Records supplied
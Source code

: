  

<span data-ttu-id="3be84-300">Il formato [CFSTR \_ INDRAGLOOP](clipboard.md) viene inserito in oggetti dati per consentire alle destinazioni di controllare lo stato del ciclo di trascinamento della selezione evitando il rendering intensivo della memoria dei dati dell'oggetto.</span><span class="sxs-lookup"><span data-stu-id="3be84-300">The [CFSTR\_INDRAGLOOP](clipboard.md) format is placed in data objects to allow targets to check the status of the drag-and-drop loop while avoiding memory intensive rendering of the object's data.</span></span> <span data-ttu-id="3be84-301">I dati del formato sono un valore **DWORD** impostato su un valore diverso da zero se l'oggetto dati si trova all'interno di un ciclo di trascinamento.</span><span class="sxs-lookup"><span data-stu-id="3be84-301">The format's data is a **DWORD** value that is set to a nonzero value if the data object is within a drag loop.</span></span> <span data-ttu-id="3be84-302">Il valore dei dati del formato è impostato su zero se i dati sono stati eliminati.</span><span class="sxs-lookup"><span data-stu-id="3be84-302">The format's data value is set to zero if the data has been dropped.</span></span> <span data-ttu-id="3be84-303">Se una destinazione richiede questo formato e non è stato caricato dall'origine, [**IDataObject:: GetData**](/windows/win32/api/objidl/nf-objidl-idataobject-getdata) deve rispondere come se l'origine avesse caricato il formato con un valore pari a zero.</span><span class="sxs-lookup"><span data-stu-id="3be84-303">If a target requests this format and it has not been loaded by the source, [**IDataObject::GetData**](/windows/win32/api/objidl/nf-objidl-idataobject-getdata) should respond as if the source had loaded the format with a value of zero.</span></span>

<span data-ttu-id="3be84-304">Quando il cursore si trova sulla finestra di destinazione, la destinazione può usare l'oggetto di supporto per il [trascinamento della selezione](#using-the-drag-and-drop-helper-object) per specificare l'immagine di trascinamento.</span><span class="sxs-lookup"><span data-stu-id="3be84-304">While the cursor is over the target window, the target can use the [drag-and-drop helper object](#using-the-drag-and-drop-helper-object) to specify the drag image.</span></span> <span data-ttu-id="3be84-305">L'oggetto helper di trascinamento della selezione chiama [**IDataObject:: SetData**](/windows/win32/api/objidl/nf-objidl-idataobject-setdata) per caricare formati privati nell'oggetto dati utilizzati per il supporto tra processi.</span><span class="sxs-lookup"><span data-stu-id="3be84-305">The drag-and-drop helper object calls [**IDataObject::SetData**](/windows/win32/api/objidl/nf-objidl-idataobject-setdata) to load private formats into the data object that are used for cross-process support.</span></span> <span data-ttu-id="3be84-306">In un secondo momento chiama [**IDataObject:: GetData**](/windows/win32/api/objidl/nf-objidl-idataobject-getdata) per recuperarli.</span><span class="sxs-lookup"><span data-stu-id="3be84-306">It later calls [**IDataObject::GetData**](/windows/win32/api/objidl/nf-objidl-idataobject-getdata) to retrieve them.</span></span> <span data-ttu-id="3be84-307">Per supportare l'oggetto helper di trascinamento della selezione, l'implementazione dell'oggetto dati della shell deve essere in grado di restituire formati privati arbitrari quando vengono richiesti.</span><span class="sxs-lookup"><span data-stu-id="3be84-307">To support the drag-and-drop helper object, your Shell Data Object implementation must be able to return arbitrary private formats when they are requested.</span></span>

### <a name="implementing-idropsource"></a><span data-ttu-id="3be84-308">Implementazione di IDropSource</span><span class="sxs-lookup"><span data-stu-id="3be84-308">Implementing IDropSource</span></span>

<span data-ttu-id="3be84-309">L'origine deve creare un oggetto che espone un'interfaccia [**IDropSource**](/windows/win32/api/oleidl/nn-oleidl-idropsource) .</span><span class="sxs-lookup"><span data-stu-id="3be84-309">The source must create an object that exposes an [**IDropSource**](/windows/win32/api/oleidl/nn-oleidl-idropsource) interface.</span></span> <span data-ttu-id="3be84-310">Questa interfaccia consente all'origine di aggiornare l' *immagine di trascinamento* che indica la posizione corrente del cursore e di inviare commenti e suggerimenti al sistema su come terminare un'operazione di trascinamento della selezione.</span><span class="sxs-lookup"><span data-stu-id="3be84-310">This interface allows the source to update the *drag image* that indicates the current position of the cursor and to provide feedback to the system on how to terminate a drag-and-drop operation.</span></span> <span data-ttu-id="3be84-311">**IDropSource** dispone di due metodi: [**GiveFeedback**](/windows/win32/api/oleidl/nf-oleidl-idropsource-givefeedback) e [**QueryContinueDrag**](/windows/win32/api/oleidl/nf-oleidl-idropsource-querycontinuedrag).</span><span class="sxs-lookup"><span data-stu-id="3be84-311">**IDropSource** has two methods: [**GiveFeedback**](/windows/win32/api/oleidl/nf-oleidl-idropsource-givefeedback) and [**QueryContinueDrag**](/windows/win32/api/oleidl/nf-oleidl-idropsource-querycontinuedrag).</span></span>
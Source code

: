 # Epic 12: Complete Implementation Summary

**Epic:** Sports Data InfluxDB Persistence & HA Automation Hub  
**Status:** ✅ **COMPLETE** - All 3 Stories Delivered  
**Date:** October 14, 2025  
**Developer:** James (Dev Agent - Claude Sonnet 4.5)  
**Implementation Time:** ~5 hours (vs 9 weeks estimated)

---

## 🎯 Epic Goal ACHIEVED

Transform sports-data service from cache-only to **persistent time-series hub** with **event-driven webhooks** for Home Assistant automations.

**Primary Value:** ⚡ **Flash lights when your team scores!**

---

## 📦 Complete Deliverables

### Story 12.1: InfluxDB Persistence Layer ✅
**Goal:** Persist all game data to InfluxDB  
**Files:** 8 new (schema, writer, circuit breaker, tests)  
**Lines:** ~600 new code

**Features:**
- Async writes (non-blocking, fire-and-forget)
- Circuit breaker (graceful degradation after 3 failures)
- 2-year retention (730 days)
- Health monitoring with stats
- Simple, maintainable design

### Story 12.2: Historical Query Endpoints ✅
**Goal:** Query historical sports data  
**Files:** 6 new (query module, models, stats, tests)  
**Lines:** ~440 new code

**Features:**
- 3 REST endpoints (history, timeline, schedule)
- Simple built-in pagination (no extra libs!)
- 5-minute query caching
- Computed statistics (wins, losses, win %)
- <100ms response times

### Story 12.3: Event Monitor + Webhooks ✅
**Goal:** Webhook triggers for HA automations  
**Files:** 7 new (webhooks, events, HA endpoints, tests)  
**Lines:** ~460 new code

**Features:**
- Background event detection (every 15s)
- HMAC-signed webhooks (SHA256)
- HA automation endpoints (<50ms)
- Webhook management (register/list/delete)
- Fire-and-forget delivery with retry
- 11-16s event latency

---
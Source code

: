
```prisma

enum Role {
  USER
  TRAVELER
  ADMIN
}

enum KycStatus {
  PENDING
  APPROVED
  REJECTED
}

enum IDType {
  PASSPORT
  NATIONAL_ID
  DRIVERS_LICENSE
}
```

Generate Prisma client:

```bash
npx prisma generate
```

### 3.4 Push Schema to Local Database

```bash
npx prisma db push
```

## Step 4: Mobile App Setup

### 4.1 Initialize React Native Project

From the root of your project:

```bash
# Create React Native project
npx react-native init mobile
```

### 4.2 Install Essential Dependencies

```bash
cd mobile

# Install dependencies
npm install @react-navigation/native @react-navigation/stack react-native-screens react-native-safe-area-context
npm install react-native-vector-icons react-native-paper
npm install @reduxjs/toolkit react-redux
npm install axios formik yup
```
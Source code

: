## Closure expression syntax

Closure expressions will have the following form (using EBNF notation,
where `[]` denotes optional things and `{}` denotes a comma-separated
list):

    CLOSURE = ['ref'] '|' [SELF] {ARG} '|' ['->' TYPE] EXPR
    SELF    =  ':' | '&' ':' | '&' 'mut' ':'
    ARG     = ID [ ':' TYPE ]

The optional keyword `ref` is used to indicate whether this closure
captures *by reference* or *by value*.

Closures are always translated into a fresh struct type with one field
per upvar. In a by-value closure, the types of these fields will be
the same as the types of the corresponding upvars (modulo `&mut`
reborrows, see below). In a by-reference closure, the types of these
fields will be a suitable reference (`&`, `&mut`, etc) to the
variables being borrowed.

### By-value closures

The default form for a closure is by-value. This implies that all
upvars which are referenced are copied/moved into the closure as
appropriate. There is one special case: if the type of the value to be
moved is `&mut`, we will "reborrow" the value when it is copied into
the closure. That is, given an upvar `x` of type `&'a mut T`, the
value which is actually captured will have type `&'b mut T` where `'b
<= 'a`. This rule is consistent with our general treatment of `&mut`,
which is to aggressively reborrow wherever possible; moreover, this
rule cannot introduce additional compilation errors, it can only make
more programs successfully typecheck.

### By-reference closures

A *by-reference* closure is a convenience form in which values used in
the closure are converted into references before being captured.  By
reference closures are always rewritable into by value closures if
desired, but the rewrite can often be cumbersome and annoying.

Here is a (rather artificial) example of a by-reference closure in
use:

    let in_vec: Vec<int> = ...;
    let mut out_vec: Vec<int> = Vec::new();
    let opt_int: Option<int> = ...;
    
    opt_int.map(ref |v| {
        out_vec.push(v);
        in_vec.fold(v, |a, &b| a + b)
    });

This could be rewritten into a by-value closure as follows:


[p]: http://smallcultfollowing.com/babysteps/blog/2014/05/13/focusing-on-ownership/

What is expected
Locate the lines above that contain "forget" and copy them.

Expected answer
- Async writes (non-blocking, fire-and-forget)
- Fire-and-forget delivery with retry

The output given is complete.